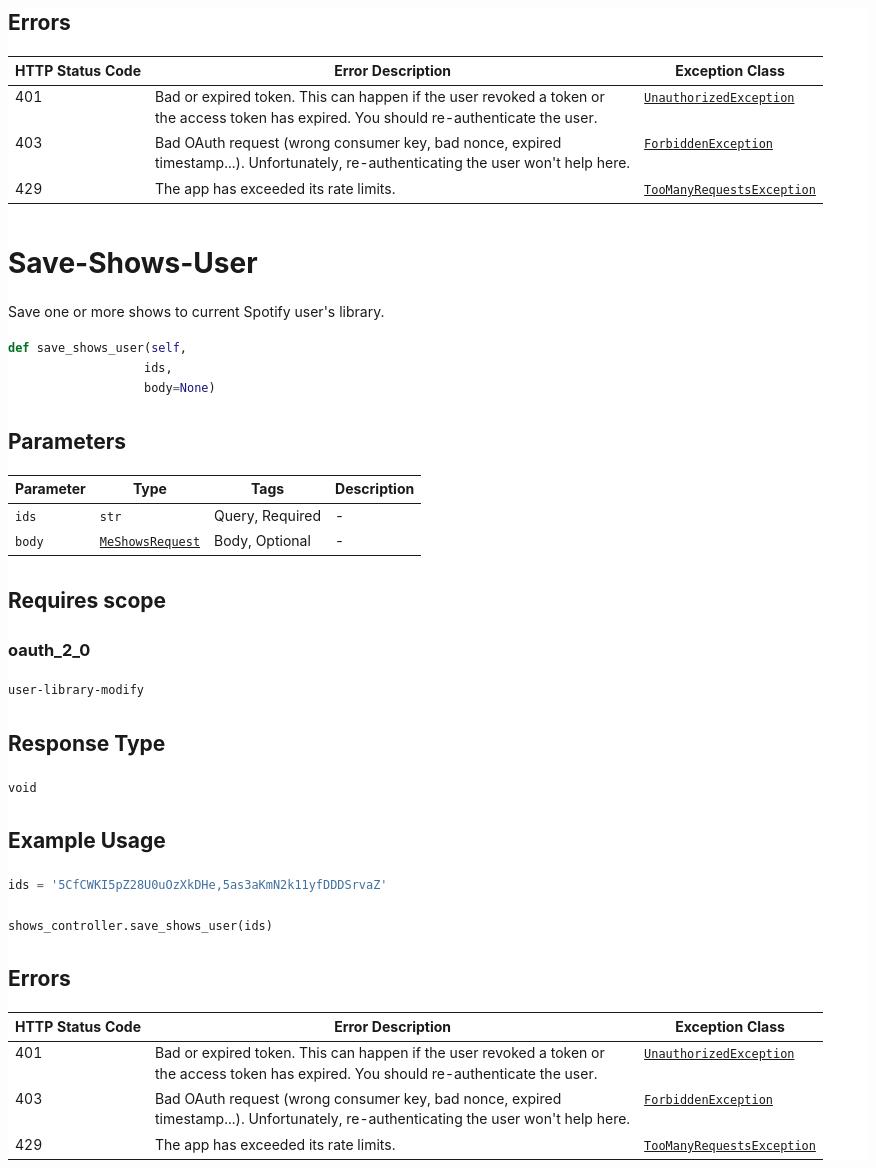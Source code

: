 ## Errors

| HTTP Status Code | Error Description | Exception Class |
|  --- | --- | --- |
| 401 | Bad or expired token. This can happen if the user revoked a token or<br>the access token has expired. You should re-authenticate the user. | [`UnauthorizedException`](../../doc/models/unauthorized-exception.md) |
| 403 | Bad OAuth request (wrong consumer key, bad nonce, expired<br>timestamp...). Unfortunately, re-authenticating the user won't help here. | [`ForbiddenException`](../../doc/models/forbidden-exception.md) |
| 429 | The app has exceeded its rate limits. | [`TooManyRequestsException`](../../doc/models/too-many-requests-exception.md) |


# Save-Shows-User

Save one or more shows to current Spotify user's library.

```python
def save_shows_user(self,
                   ids,
                   body=None)
```

## Parameters

| Parameter | Type | Tags | Description |
|  --- | --- | --- | --- |
| `ids` | `str` | Query, Required | - |
| `body` | [`MeShowsRequest`](../../doc/models/me-shows-request.md) | Body, Optional | - |

## Requires scope

### oauth_2_0

`user-library-modify`

## Response Type

`void`

## Example Usage

```python
ids = '5CfCWKI5pZ28U0uOzXkDHe,5as3aKmN2k11yfDDDSrvaZ'

shows_controller.save_shows_user(ids)
```

## Errors

| HTTP Status Code | Error Description | Exception Class |
|  --- | --- | --- |
| 401 | Bad or expired token. This can happen if the user revoked a token or<br>the access token has expired. You should re-authenticate the user. | [`UnauthorizedException`](../../doc/models/unauthorized-exception.md) |
| 403 | Bad OAuth request (wrong consumer key, bad nonce, expired<br>timestamp...). Unfortunately, re-authenticating the user won't help here. | [`ForbiddenException`](../../doc/models/forbidden-exception.md) |
| 429 | The app has exceeded its rate limits. | [`TooManyRequestsException`](../../doc/models/too-many-requests-exception.md) |
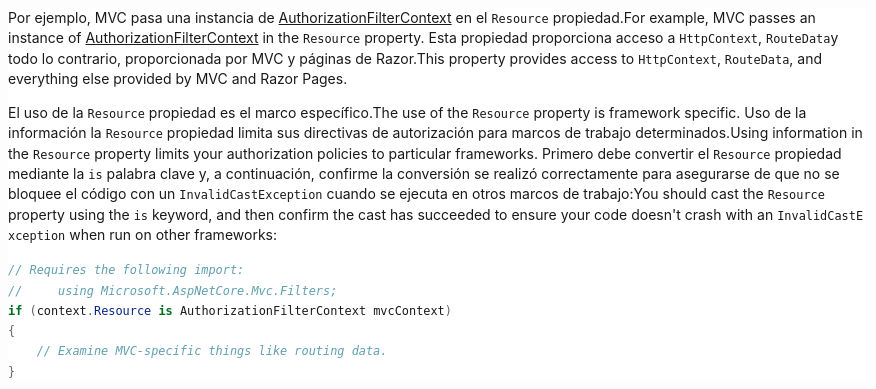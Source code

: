 <span data-ttu-id="072be-169">Por ejemplo, MVC pasa una instancia de [AuthorizationFilterContext](/dotnet/api/?term=AuthorizationFilterContext) en el `Resource` propiedad.</span><span class="sxs-lookup"><span data-stu-id="072be-169">For example, MVC passes an instance of [AuthorizationFilterContext](/dotnet/api/?term=AuthorizationFilterContext) in the `Resource` property.</span></span> <span data-ttu-id="072be-170">Esta propiedad proporciona acceso a `HttpContext`, `RouteData`y todo lo contrario, proporcionada por MVC y páginas de Razor.</span><span class="sxs-lookup"><span data-stu-id="072be-170">This property provides access to `HttpContext`, `RouteData`, and everything else provided by MVC and Razor Pages.</span></span>

<span data-ttu-id="072be-171">El uso de la `Resource` propiedad es el marco específico.</span><span class="sxs-lookup"><span data-stu-id="072be-171">The use of the `Resource` property is framework specific.</span></span> <span data-ttu-id="072be-172">Uso de la información la `Resource` propiedad limita sus directivas de autorización para marcos de trabajo determinados.</span><span class="sxs-lookup"><span data-stu-id="072be-172">Using information in the `Resource` property limits your authorization policies to particular frameworks.</span></span> <span data-ttu-id="072be-173">Primero debe convertir el `Resource` propiedad mediante la `is` palabra clave y, a continuación, confirme la conversión se realizó correctamente para asegurarse de que no se bloquee el código con un `InvalidCastException` cuando se ejecuta en otros marcos de trabajo:</span><span class="sxs-lookup"><span data-stu-id="072be-173">You should cast the `Resource` property using the `is` keyword, and then confirm the cast has succeeded to ensure your code doesn't crash with an `InvalidCastException` when run on other frameworks:</span></span>

```csharp
// Requires the following import:
//     using Microsoft.AspNetCore.Mvc.Filters;
if (context.Resource is AuthorizationFilterContext mvcContext)
{
    // Examine MVC-specific things like routing data.
}
```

===

Copy out each line carrying the string "library" from the data.

* WRITTEN ANSWER:
Save one or more shows to current Spotify user's library.
`user-library-modify`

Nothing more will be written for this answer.